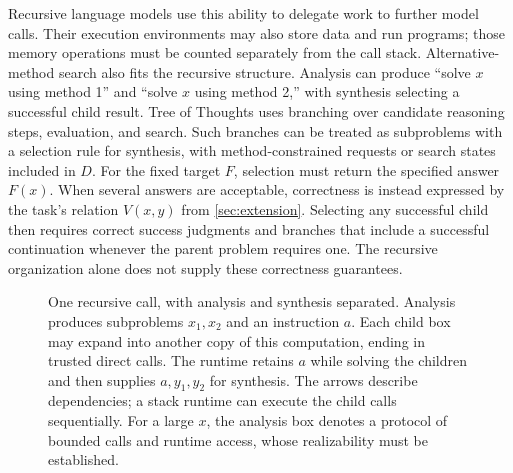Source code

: \documentclass[11pt,twoside]{article}
\theoremstyle{definition}
\theoremstyle{remark}
\begin{document}
Recursive language models use this ability to delegate work to further
model calls. Their execution environments may also store data and run
programs; those memory operations must be counted separately from the call
stack. Alternative-method search also fits the recursive structure.
Analysis can produce ``solve $x$ using method 1'' and ``solve $x$ using
method 2,'' with synthesis selecting a successful child result. Tree of
Thoughts uses branching over candidate reasoning steps, evaluation, and
search. Such branches can be treated as subproblems with a selection rule
for synthesis, with method-constrained requests or search states included
in $D$. For the fixed target $F$, selection must return the specified
answer $F(x)$. When several answers are acceptable, correctness is instead
expressed by the task's relation $V(x,y)$ from \cref{sec:extension}.
Selecting any successful child then requires correct success judgments
and branches that include a successful continuation whenever the parent
problem requires one. The recursive organization alone does not supply
these correctness guarantees.

\begin{figure}[htbp]
\centering
{}
\caption{One recursive call, with analysis and synthesis separated.
Analysis produces subproblems $x_1,x_2$ and an instruction $a$. Each child
box may expand into another copy of this computation, ending in trusted
direct calls. The runtime retains $a$ while solving the children and then
supplies $a,y_1,y_2$ for synthesis. The arrows describe dependencies; a
stack runtime can execute the child calls sequentially. For a large $x$,
the analysis box denotes a protocol of bounded calls and runtime access,
whose realizability must be established.}
\label{fig:analysis-tree}
\end{figure}
\end{document}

========

--- Task description ---
All of the lines above that carry the string "also" need to be found and copied.

--- Completed task ---
model calls. Their execution environments may also store data and run
stack. Alternative-method search also fits the recursive structure.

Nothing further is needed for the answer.